Task instructions -> What's wanted here is the full listing below, repeated exactly, with no images in it.

#### Data supplied

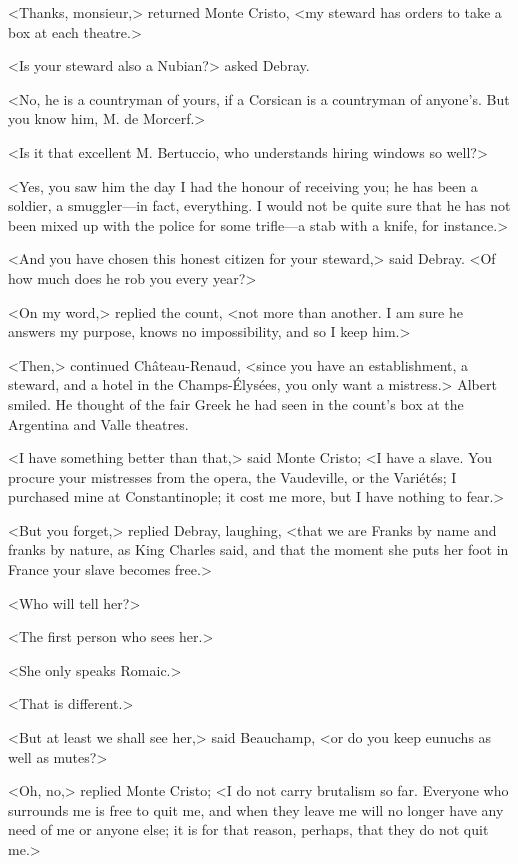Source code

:  <Thanks, monsieur,> returned Monte Cristo, <my steward has orders to take a box at each theatre.> 

 <Is your steward also a Nubian?> asked Debray. 

 <No, he is a countryman of yours, if a Corsican is a countryman of anyone's. But you know him, M. de Morcerf.> 

 <Is it that excellent M. Bertuccio, who understands hiring windows so well?> 

 <Yes, you saw him the day I had the honour of receiving you; he has been a soldier, a smuggler—in fact, everything. I would not be quite sure that he has not been mixed up with the police for some trifle—a stab with a knife, for instance.> 

 <And you have chosen this honest citizen for your steward,> said Debray. <Of how much does he rob you every year?> 

 <On my word,> replied the count, <not more than another. I am sure he answers my purpose, knows no impossibility, and so I keep him.> 

 <Then,> continued Château-Renaud, <since you have an establishment, a steward, and a hotel in the Champs-Élysées, you only want a mistress.> Albert smiled. He thought of the fair Greek he had seen in the count's box at the Argentina and Valle theatres. 

 <I have something better than that,> said Monte Cristo; <I have a slave. You procure your mistresses from the opera, the Vaudeville, or the Variétés; I purchased mine at Constantinople; it cost me more, but I have nothing to fear.> 

 <But you forget,> replied Debray, laughing, <that we are Franks by name and franks by nature, as King Charles said, and that the moment she puts her foot in France your slave becomes free.> 

 <Who will tell her?> 

 <The first person who sees her.> 

 <She only speaks Romaic.> 

 <That is different.> 

 <But at least we shall see her,> said Beauchamp, <or do you keep eunuchs as well as mutes?> 

 <Oh, no,> replied Monte Cristo; <I do not carry brutalism so far. Everyone who surrounds me is free to quit me, and when they leave me will no longer have any need of me or anyone else; it is for that reason, perhaps, that they do not quit me.>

########

Exercise solution ->
Source code

:  <Thanks, monsieur,> returned Monte Cristo, <my steward has orders to take a box at each theatre.> 

 <Is your steward also a Nubian?> asked Debray. 

 <No, he is a countryman of yours, if a Corsican is a countryman of anyone's. But you know him, M. de Morcerf.> 

 <Is it that excellent M. Bertuccio, who understands hiring windows so well?> 

 <Yes, you saw him the day I had the honour of receiving you; he has been a soldier, a smuggler—in fact, everything. I would not be quite sure that he has not been mixed up with the police for some trifle—a stab with a knife, for instance.> 

 <And you have chosen this honest citizen for your steward,> said Debray. <Of how much does he rob you every year?> 

 <On my word,> replied the count, <not more than another. I am sure he answers my purpose, knows no impossibility, and so I keep him.> 

 <Then,> continued Château-Renaud, <since you have an establishment, a steward, and a hotel in the Champs-Élysées, you only want a mistress.> Albert smiled. He thought of the fair Greek he had seen in the count's box at the Argentina and Valle theatres. 

 <I have something better than that,> said Monte Cristo; <I have a slave. You procure your mistresses from the opera, the Vaudeville, or the Variétés; I purchased mine at Constantinople; it cost me more, but I have nothing to fear.> 

 <But you forget,> replied Debray, laughing, <that we are Franks by name and franks by nature, as King Charles said, and that the moment she puts her foot in France your slave becomes free.> 

 <Who will tell her?> 

 <The first person who sees her.> 

 <She only speaks Romaic.> 

 <That is different.> 

 <But at least we shall see her,> said Beauchamp, <or do you keep eunuchs as well as mutes?> 

 <Oh, no,> replied Monte Cristo; <I do not carry brutalism so far. Everyone who surrounds me is free to quit me, and when they leave me will no longer have any need of me or anyone else; it is for that reason, perhaps, that they do not quit me.>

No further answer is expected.